A intensificação da desvalorização do real registrada nos últimos meses aconteceu de forma semelhante em 2015, a partir do início do segundo mandato da ex-presidente Dilma Rousseff (PT). De acordo com Rafael Leão, economista-chefe da consultoria Parallaxis, alguns fatores presentes naquele momento seguem como pano de fundo para a valorização atual do dólar.

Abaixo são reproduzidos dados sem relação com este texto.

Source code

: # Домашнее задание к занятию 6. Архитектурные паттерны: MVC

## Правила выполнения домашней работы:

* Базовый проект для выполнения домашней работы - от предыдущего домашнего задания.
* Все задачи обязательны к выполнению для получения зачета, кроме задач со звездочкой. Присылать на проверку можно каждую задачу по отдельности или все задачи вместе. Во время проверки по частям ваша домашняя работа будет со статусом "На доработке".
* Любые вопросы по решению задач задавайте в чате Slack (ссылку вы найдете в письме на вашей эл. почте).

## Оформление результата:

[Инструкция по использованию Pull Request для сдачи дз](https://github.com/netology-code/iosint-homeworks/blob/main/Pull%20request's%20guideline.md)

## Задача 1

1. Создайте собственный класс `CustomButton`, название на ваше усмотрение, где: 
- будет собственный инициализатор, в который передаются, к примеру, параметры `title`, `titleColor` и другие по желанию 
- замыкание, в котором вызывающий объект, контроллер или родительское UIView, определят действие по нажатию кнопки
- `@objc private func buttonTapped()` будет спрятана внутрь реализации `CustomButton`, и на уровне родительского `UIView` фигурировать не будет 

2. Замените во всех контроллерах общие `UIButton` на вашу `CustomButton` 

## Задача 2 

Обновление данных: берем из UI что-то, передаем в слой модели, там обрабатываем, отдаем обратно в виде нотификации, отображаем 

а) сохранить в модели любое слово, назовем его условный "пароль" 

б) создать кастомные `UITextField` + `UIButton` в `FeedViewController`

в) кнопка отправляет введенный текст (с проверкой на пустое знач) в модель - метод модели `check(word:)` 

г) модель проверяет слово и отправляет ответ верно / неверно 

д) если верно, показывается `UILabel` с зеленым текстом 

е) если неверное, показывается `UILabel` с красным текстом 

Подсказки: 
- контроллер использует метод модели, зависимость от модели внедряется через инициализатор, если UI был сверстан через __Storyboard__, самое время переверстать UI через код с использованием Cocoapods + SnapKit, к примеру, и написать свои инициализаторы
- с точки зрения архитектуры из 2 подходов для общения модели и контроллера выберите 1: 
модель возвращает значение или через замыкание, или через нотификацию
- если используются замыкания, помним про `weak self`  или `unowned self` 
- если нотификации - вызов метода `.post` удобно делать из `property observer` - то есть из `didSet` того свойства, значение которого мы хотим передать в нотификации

"O boom de commodities se encerrou, já que os preços estagnaram ou até recuaram um pouco. No limite, o que se tem é um modelo de crescimento esgotado e sem grande perspectiva de melhora", explica.
O choque cambial de 2020, porém, tem mais ingredientes em sua composição. A pandemia do coronavírus, é claro, é uma das explicações para a desvalorização do real. A moeda brasileira, entretanto, vem sofrendo mais do que as de outros países emergentes que também foram afetados pela Covid-19.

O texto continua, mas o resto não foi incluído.